= Instructions to follow =
Every line below that has the string "username" needs to be copied.

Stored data

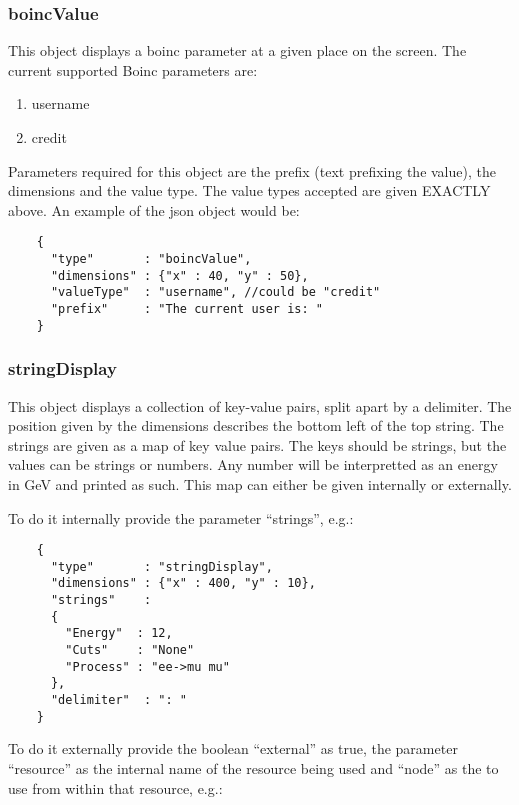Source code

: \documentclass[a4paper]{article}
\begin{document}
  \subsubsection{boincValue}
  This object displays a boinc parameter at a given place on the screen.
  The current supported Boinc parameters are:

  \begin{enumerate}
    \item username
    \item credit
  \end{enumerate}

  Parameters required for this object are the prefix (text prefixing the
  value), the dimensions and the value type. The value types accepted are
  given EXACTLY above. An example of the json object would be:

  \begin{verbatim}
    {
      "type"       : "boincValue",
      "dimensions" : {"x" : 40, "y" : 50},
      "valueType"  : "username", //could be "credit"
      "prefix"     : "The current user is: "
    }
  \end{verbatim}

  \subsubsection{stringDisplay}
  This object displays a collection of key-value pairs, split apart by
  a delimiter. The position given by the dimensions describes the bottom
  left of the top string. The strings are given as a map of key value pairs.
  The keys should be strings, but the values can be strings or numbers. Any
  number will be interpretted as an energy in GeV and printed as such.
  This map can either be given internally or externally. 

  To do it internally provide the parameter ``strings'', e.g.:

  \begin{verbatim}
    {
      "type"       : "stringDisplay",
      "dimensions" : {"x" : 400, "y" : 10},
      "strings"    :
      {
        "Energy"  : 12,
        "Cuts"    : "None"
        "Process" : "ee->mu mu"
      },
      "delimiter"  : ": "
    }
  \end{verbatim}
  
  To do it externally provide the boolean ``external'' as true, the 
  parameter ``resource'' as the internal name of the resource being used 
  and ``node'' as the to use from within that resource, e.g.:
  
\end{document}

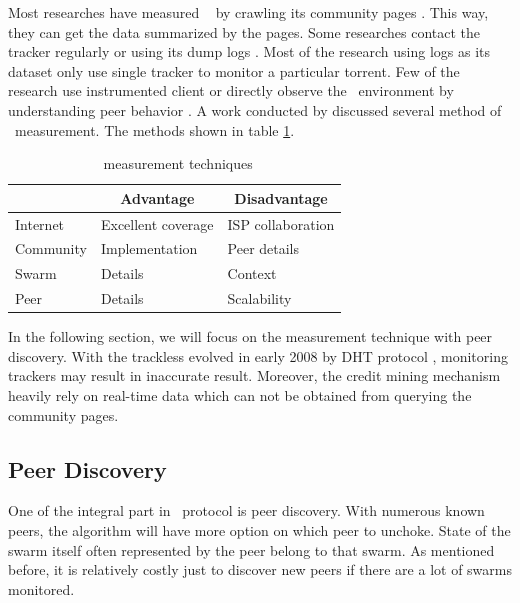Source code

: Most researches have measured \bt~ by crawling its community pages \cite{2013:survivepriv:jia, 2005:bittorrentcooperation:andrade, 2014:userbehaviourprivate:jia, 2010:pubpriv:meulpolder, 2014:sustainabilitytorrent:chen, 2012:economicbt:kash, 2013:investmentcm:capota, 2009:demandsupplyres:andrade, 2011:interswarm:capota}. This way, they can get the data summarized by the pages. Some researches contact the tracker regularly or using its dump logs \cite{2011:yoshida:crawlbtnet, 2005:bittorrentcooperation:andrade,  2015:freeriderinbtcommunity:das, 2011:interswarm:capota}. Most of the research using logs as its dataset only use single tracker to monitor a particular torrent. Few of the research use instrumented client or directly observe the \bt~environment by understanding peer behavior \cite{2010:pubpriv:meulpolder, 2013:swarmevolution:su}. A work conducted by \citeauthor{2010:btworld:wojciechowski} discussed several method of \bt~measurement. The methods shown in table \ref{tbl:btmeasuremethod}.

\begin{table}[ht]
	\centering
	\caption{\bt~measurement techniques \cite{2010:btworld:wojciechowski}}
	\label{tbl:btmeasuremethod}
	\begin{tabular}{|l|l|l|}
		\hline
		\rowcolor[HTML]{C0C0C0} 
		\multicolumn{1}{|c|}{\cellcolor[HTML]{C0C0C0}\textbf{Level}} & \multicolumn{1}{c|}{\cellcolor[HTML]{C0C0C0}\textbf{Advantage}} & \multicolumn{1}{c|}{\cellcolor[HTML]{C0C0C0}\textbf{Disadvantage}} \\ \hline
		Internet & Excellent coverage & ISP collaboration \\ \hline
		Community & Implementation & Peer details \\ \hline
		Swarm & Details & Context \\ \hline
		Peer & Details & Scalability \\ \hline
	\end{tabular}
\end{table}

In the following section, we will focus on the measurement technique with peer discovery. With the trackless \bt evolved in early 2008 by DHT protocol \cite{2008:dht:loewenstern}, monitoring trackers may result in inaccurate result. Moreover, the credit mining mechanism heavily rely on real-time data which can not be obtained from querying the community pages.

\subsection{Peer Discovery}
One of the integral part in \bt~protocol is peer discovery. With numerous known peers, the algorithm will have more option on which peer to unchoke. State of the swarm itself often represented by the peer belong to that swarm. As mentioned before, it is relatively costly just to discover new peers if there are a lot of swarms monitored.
--
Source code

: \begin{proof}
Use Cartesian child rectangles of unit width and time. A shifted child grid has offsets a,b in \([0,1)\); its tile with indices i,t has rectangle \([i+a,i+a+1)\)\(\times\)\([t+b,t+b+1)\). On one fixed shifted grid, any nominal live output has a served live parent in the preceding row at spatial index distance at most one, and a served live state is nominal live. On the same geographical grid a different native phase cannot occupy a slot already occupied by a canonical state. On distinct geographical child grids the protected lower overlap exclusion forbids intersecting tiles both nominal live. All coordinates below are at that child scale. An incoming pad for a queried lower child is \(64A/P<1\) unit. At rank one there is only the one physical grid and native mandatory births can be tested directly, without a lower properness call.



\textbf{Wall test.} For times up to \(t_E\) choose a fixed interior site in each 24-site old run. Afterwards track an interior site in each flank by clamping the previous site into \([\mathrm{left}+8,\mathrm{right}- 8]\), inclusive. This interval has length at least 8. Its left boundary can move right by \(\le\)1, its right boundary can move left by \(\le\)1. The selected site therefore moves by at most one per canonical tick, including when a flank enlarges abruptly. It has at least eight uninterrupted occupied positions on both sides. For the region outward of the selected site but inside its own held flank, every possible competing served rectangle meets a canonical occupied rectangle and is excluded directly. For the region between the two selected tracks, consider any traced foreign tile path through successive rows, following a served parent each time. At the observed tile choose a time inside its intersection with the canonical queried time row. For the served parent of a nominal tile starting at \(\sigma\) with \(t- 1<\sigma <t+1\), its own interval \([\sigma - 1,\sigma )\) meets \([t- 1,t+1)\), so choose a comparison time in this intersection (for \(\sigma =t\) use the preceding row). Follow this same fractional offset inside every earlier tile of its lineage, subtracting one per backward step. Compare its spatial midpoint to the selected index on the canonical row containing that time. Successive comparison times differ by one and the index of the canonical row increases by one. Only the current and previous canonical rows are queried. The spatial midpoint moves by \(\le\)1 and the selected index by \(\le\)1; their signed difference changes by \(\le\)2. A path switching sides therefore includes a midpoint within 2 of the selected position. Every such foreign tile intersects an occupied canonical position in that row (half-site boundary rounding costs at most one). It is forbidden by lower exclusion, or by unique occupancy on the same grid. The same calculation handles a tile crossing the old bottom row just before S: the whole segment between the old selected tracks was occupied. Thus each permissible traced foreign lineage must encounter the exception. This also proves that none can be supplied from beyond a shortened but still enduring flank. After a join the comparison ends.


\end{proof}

= Response to the exercise =
    \item username
      "valueType"  : "username", //could be "credit"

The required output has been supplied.